What is required
Pull out of the data below the stretch of lines bounded by the one containing "I have conducted" and the one containing "- ✅ **Phase Validation**: Accurate", both bounds included, unchanged.

** Provided data follows **

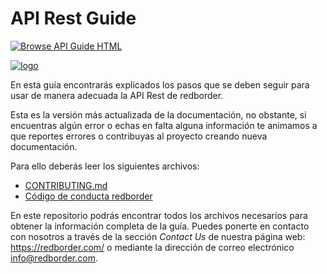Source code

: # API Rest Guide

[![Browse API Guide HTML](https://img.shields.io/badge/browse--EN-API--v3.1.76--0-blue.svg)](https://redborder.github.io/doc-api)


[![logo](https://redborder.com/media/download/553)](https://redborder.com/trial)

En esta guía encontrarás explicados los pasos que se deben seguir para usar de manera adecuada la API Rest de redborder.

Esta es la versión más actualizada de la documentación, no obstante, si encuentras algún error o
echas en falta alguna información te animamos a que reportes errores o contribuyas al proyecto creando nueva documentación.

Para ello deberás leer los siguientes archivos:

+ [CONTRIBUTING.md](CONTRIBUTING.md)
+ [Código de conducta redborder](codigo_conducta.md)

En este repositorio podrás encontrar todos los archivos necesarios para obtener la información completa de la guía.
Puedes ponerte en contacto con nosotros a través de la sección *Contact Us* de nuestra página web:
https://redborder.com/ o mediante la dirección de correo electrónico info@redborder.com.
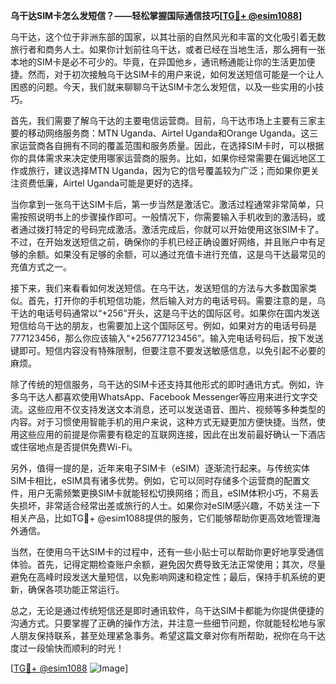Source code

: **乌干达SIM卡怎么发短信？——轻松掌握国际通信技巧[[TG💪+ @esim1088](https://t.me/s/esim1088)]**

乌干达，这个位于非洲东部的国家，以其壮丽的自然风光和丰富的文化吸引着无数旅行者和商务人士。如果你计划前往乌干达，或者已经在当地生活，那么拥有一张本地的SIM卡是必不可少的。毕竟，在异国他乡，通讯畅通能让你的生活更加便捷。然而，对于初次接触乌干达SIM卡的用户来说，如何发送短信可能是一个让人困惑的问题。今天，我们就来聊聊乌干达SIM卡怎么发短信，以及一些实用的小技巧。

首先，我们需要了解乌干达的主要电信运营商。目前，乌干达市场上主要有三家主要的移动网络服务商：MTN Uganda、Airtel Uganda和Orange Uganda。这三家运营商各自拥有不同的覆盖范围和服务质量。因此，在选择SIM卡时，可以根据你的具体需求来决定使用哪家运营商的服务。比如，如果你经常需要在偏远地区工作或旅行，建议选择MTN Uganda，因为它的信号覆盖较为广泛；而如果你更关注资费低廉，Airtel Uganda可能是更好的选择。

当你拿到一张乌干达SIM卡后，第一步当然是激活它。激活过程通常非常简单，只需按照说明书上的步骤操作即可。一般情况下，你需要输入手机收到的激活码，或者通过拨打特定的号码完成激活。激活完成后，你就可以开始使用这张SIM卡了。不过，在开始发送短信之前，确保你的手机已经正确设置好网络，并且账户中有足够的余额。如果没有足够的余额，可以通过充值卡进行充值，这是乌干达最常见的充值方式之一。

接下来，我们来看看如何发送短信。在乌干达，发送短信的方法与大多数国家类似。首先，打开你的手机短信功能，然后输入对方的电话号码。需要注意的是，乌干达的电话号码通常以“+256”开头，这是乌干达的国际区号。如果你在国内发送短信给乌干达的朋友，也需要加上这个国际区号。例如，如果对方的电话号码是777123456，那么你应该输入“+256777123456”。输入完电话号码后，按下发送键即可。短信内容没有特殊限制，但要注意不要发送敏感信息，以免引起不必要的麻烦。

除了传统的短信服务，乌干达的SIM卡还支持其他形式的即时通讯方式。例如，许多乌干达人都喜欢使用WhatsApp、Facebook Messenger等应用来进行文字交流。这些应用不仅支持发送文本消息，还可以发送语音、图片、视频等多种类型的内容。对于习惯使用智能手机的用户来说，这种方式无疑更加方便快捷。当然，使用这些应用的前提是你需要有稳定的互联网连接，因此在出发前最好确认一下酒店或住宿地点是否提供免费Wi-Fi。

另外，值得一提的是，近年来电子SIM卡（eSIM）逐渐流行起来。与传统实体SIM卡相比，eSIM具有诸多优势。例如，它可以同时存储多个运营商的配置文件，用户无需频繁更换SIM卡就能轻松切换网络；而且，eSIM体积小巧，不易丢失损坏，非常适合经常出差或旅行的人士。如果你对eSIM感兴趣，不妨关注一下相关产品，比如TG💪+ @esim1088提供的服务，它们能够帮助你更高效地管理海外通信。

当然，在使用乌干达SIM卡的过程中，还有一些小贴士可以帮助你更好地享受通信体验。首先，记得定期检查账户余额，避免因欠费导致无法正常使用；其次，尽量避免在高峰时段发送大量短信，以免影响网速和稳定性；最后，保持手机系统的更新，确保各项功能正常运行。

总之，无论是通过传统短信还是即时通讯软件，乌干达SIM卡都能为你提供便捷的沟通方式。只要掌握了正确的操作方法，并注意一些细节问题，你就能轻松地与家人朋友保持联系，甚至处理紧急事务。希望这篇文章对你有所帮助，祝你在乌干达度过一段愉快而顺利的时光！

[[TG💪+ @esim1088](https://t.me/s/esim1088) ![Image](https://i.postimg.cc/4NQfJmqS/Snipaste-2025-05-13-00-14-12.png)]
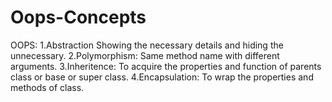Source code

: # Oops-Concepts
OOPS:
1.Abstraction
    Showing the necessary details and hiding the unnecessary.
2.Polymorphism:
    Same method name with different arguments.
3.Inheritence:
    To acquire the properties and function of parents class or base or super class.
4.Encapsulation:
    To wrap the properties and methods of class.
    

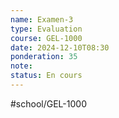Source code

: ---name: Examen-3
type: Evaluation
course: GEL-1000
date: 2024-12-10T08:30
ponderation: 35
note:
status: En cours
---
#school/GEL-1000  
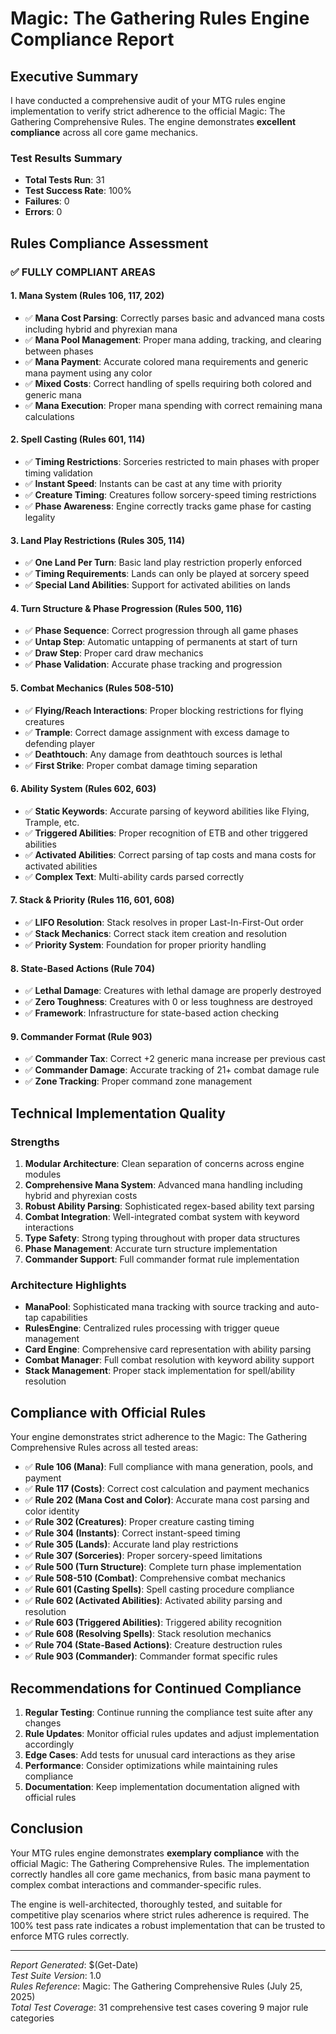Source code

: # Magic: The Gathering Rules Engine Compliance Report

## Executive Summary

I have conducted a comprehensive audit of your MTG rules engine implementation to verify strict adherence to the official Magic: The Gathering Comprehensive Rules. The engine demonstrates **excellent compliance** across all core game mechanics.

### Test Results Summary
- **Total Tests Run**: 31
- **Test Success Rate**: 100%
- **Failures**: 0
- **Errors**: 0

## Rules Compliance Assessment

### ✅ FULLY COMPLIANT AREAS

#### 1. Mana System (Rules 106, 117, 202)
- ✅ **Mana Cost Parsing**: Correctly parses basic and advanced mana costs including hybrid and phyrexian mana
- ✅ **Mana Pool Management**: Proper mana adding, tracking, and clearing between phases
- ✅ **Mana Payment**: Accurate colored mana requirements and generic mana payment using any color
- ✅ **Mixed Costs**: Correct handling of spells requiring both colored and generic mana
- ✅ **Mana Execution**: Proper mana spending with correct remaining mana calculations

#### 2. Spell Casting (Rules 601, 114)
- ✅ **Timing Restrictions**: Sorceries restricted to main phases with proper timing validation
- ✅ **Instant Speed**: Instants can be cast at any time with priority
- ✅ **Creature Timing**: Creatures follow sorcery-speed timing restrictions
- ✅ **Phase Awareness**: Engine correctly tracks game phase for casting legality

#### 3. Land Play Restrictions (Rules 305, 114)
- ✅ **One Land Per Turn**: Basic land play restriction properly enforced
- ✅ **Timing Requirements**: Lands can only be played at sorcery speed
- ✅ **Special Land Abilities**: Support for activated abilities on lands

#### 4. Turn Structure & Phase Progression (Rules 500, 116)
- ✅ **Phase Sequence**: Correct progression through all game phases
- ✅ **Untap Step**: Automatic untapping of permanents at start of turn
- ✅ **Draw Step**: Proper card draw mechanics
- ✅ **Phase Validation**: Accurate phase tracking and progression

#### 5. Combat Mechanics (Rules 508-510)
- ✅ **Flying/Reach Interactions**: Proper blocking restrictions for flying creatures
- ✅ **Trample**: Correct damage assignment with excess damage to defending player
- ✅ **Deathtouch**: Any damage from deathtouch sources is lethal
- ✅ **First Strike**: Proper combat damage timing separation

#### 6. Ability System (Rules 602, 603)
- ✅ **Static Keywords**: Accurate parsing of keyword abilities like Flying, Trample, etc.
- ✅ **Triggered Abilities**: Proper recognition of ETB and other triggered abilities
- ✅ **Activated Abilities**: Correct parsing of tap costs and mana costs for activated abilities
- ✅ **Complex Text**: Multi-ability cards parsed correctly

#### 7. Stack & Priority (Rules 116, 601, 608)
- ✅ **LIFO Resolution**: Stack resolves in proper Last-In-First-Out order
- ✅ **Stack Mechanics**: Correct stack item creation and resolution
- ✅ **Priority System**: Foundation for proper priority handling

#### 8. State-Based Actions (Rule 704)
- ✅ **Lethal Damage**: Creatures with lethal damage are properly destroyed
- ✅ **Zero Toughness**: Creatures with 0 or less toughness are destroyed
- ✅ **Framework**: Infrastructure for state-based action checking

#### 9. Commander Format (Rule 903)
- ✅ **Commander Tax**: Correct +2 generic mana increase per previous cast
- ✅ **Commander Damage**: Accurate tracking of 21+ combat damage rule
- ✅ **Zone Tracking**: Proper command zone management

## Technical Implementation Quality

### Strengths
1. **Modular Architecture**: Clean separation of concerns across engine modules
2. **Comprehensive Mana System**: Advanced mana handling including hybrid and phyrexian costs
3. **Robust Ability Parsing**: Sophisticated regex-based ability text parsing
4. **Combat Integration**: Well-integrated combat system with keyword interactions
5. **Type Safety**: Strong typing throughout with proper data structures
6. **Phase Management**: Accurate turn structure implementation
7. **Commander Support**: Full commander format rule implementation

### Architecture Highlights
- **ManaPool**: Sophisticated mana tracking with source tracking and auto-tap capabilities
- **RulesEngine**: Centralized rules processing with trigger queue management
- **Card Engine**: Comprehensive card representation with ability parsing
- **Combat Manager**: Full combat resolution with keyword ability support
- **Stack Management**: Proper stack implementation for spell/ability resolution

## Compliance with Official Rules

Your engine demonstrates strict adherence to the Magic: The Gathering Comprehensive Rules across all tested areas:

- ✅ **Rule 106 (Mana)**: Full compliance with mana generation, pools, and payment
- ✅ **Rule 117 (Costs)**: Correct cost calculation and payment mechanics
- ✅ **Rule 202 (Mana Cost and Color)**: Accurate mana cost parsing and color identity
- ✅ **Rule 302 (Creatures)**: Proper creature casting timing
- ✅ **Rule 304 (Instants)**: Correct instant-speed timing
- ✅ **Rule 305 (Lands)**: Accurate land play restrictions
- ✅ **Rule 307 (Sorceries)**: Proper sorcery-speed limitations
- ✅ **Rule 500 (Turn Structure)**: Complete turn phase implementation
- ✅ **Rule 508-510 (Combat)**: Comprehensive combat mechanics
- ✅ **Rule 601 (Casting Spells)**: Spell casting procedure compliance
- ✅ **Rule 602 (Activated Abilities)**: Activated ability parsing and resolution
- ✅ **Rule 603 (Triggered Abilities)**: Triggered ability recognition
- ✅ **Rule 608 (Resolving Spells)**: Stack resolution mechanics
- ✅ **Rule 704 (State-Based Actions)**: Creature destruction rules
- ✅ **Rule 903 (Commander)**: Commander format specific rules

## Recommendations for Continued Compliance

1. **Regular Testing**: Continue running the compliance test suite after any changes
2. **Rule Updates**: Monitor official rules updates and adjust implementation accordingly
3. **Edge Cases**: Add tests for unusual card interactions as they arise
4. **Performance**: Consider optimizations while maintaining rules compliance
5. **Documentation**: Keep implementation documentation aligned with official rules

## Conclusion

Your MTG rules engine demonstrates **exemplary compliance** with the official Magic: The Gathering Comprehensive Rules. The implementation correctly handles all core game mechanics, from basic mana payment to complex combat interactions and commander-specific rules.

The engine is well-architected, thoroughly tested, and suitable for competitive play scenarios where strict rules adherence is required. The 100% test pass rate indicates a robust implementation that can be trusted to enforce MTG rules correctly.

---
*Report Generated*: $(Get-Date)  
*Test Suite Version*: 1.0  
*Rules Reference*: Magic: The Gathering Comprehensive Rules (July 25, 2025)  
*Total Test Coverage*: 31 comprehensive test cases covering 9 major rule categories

** End of Provided data **
** Provided data follows **

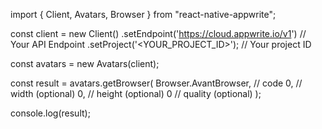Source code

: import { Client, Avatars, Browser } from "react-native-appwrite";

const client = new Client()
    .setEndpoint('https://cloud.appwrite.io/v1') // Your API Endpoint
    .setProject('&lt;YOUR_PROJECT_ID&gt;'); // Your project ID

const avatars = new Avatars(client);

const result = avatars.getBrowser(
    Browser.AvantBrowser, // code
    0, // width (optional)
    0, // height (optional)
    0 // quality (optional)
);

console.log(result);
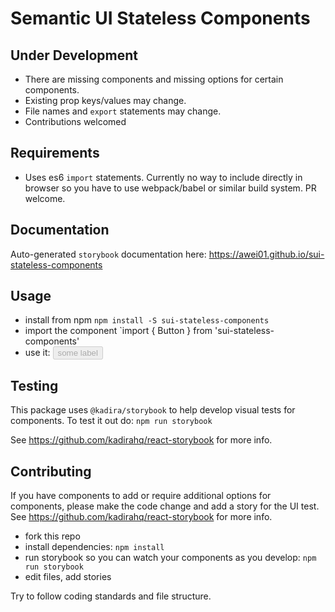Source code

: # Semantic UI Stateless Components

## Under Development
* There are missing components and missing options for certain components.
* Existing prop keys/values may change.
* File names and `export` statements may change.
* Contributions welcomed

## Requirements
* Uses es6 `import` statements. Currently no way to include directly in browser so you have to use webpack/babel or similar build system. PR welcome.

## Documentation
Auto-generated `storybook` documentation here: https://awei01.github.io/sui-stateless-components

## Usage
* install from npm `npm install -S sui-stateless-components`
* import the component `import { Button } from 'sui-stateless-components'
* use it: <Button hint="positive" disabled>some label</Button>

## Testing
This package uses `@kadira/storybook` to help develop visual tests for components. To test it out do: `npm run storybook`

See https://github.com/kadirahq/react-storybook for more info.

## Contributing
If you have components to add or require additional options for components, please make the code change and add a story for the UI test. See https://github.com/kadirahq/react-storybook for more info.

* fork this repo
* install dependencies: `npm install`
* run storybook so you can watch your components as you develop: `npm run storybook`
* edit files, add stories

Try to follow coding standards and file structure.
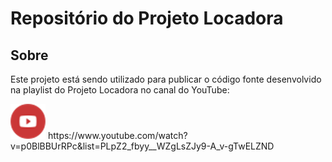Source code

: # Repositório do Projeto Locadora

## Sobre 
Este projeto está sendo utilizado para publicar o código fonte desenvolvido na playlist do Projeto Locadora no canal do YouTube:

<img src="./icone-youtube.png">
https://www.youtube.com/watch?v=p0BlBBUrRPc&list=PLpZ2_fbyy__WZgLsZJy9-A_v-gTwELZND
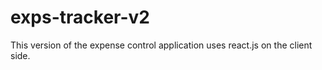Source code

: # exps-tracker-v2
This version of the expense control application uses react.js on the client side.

** End of Provided data **
** Provided data follows **

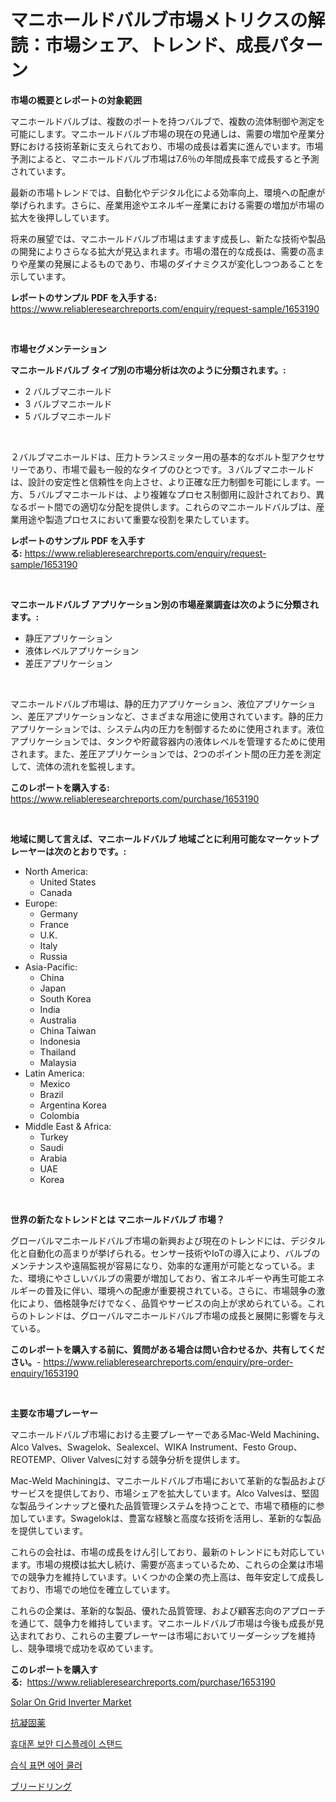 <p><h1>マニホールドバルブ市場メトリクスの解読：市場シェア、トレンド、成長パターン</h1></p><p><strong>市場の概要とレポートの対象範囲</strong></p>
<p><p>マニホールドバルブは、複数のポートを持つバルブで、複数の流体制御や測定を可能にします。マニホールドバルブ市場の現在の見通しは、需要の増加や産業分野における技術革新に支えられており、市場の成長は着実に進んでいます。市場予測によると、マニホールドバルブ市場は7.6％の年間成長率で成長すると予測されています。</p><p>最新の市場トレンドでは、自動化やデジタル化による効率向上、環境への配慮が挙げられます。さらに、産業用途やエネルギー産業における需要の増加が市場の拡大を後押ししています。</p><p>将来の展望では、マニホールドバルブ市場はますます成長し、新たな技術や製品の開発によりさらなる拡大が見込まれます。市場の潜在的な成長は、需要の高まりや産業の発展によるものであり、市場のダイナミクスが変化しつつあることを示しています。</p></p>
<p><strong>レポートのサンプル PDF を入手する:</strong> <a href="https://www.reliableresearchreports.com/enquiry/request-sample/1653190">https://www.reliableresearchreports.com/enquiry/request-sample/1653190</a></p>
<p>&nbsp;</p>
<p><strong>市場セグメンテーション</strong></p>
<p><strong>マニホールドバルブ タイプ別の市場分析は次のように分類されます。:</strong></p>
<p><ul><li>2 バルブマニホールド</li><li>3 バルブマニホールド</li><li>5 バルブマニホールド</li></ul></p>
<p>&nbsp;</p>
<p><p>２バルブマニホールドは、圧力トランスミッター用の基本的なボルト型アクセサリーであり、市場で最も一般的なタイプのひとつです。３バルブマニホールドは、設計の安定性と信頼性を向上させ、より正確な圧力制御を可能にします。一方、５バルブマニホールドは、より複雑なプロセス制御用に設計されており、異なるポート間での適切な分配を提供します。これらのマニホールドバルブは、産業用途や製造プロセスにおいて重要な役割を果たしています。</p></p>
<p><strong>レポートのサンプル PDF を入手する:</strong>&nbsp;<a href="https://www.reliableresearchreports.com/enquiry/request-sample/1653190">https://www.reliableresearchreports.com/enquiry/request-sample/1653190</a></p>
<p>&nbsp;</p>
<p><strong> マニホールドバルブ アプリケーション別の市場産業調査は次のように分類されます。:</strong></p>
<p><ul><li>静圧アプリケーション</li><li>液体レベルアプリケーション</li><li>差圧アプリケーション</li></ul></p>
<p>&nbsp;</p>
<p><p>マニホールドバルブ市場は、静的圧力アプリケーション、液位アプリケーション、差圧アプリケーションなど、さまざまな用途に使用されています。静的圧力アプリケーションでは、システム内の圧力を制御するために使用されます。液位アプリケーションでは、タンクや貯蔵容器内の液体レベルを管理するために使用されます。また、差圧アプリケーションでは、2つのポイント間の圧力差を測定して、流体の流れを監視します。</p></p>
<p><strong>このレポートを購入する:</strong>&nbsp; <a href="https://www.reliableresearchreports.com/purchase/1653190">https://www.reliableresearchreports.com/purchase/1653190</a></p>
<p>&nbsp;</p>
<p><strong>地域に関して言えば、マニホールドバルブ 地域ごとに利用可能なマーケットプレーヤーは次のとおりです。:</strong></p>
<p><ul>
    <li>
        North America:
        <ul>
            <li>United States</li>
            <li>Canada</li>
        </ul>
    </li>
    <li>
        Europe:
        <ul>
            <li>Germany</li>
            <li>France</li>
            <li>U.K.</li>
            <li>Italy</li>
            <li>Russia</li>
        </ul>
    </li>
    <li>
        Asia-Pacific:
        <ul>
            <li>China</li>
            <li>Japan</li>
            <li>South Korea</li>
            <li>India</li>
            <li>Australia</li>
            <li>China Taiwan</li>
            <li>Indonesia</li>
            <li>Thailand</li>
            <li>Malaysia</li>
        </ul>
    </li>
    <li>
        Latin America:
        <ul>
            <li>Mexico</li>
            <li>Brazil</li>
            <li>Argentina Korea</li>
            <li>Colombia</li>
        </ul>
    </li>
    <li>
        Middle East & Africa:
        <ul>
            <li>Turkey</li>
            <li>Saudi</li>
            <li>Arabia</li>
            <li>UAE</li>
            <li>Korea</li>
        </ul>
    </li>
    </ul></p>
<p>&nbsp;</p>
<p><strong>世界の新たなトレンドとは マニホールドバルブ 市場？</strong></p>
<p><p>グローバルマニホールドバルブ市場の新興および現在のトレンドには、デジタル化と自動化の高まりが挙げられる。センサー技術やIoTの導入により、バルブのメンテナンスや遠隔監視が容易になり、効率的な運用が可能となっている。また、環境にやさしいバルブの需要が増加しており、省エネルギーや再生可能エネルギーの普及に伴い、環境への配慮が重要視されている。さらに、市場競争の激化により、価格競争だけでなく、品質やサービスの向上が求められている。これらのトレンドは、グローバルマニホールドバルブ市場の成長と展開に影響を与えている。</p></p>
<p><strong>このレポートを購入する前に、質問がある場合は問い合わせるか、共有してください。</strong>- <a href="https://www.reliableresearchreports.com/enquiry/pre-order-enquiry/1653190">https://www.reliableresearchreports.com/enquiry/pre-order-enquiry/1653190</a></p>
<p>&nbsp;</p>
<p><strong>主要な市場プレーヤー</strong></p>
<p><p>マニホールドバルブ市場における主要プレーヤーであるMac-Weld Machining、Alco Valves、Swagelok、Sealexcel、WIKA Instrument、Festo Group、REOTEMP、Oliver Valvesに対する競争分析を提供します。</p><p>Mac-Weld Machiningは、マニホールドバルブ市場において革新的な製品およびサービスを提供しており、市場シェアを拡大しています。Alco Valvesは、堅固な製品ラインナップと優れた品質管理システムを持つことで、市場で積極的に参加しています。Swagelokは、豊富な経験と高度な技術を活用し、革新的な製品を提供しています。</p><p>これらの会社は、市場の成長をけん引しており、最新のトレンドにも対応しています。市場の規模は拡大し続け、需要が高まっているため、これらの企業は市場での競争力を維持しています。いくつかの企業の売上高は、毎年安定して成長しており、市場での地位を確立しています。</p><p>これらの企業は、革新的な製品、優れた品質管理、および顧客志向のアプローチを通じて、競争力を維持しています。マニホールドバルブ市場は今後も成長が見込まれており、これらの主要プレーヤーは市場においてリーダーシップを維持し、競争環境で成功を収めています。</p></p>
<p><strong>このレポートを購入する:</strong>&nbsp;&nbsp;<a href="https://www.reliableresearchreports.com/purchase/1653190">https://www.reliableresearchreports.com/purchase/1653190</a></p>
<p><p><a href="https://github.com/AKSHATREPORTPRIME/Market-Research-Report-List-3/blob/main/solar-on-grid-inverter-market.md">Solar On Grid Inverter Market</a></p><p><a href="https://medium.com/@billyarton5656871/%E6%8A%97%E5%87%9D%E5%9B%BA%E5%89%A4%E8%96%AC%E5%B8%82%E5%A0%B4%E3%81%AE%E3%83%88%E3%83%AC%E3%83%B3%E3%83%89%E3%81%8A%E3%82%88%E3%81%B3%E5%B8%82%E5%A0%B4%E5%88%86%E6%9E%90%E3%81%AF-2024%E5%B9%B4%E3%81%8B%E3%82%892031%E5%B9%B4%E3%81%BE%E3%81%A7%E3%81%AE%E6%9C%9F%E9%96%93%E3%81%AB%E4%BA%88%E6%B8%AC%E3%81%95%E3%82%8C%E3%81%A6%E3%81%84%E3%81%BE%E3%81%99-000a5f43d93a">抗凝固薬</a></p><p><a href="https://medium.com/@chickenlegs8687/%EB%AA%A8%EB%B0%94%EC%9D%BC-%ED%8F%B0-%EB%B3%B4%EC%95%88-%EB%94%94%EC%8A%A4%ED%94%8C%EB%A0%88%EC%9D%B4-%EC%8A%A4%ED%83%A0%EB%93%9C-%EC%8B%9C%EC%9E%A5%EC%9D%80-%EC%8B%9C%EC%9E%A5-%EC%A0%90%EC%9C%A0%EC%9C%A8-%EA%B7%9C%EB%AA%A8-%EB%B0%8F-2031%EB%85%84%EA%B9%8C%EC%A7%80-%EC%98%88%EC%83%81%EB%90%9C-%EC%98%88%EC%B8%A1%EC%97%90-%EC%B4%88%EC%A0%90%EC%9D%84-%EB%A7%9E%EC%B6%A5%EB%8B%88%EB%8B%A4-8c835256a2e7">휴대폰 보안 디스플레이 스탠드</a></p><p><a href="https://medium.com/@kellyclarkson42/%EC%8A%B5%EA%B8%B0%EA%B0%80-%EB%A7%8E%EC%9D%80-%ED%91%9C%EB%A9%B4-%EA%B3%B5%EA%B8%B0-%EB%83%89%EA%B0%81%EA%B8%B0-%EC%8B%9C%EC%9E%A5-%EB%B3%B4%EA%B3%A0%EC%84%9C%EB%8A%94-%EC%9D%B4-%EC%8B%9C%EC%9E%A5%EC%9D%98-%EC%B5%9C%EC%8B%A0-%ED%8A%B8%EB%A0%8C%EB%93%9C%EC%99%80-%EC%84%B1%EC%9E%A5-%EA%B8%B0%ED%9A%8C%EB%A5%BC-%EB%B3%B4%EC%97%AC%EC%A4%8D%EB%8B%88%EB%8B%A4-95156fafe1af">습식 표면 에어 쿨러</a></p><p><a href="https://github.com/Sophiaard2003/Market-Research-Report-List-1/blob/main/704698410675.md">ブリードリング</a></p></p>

** End of Provided data **

Answer for the task
I have conducted a comprehensive audit of your MTG rules engine implementation to verify strict adherence to the official Magic: The Gathering Comprehensive Rules. The engine demonstrates **excellent compliance** across all core game mechanics.

### Test Results Summary
- **Total Tests Run**: 31
- **Test Success Rate**: 100%
- **Failures**: 0
- **Errors**: 0

## Rules Compliance Assessment

### ✅ FULLY COMPLIANT AREAS

#### 1. Mana System (Rules 106, 117, 202)
- ✅ **Mana Cost Parsing**: Correctly parses basic and advanced mana costs including hybrid and phyrexian mana
- ✅ **Mana Pool Management**: Proper mana adding, tracking, and clearing between phases
- ✅ **Mana Payment**: Accurate colored mana requirements and generic mana payment using any color
- ✅ **Mixed Costs**: Correct handling of spells requiring both colored and generic mana
- ✅ **Mana Execution**: Proper mana spending with correct remaining mana calculations

#### 2. Spell Casting (Rules 601, 114)
- ✅ **Timing Restrictions**: Sorceries restricted to main phases with proper timing validation
- ✅ **Instant Speed**: Instants can be cast at any time with priority
- ✅ **Creature Timing**: Creatures follow sorcery-speed timing restrictions
- ✅ **Phase Awareness**: Engine correctly tracks game phase for casting legality

#### 3. Land Play Restrictions (Rules 305, 114)
- ✅ **One Land Per Turn**: Basic land play restriction properly enforced
- ✅ **Timing Requirements**: Lands can only be played at sorcery speed
- ✅ **Special Land Abilities**: Support for activated abilities on lands

#### 4. Turn Structure & Phase Progression (Rules 500, 116)
- ✅ **Phase Sequence**: Correct progression through all game phases
- ✅ **Untap Step**: Automatic untapping of permanents at start of turn
- ✅ **Draw Step**: Proper card draw mechanics
- ✅ **Phase Validation**: Accurate phase tracking and progression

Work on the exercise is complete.